Greetings from Berlin! I just got back from Moscow, which is an amazing city. It was everything I had heard, and nothing I could ever have imagined. Our hosts were very kind and welcoming, grateful to have people coming to pray for their city and country. They love and hate Moscow, tending to see themselves through a very ugly and distorted mirror, no doubt a legacy of Communist rule there. I think this is probably why it was important for us, as outsiders from across Europe (and the US!) to come pray for and with them.
The pace of life in Moscow is astonishingly fast. New York City is slow by comparison! Moscow is the 5th largest city in the world, with a population of more than 11.8 million—far ahead of New York, at number 19. And it covers 969.5 square miles. The Moscow Metro has 12 lines and 172 stations, serving more than 7 million passengers a day. The metro trains travel at breakneck speed, and the distance between stations outside the city center is easily double that of the metro stations in New York or Milan. The Muscovites walk much faster than any group of people I have ever encountered. Normally I have no trouble keeping up, and often have to moderate my speed to match that of my companions, but not in Moscow. This led to difficulties in the crush of people in the metro stations, where often people stepped between me and my guide. He finally grabbed my bag, apparently believing it to blame for my inability to keep up. Later he commented on how little I had brought with me.
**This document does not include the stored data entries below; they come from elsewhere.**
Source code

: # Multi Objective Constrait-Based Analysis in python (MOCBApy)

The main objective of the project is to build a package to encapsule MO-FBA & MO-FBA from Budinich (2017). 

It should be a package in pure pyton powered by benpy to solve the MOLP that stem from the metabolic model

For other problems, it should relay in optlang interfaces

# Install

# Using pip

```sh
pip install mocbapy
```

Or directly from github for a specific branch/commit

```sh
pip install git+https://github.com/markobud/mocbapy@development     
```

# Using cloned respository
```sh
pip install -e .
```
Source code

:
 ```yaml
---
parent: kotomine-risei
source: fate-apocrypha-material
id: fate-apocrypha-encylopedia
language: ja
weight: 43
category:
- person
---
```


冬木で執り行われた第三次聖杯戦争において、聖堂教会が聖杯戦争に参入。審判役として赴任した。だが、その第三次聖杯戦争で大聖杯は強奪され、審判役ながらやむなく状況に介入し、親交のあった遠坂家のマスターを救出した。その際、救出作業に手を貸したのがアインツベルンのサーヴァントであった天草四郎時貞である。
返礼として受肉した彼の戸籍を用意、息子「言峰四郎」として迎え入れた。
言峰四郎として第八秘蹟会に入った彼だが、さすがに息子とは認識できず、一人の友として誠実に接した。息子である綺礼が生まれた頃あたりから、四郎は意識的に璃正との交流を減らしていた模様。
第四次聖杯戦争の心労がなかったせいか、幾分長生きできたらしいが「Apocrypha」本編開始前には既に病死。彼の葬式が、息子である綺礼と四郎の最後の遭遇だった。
Our first day there, October 22, was warm at 15 degrees Celsius (59 Fahrenheit). The next day it dropped to 0 (32 F). And there were snow flurries in the air throughout the day, but nothing on the ground. Happily, I had come prepared for cold weather.
My hosts, Pasha and Lena, live on the outskirts of the city in a high-rise. Near their building is a very modern looking glass building with many windows broken out. Pasha told me that it had been built in 1990 as an office complex, but it was not built to code, and so it was never opened. Perhaps the builders had hoped to bribe somebody into signing off on it, and lacked an amount sufficient to buy off the official. That’s all my own speculation, however. So the building has sat for over 20 years as a hulking eyesore to the neighborhood. Despite the protective fencing, gangs of teens have entered and climbed up in it, using it as a place to party. It staggers the imagination to think of the dangers that must exist inside: open elevator shafts and crumbling stairs without banisters, for example. And if you add alcohol and drugs you can get a very deadly combination indeed. Pasha says that they have never demolished it because of lack of funds to do so, even though it sits on prime real estate near a metro station in a nice part of town. It is all sadly typical of Eastern Europe.
And yet, all this contrasted with the grandeur of Red Square and the many beautiful cathedrals in the city. Clearly Russians have an eye for beauty, be in architecture, such as St. Basil’s Cathedral and the many lavishly ornamented metro stations, or in arts like the nesting dolls or Faberge eggs, or in performing arts like the Bolshoi Ballet. It is as if the Communists tried to tell the Russian people that they don’t need beauty. Perhaps that a factor in the fall of Communism: you can’t take beauty away from the people.
I love you, Russia! I hope to return someday! But in the meanwhile, never forget that God is good, and that He loves you!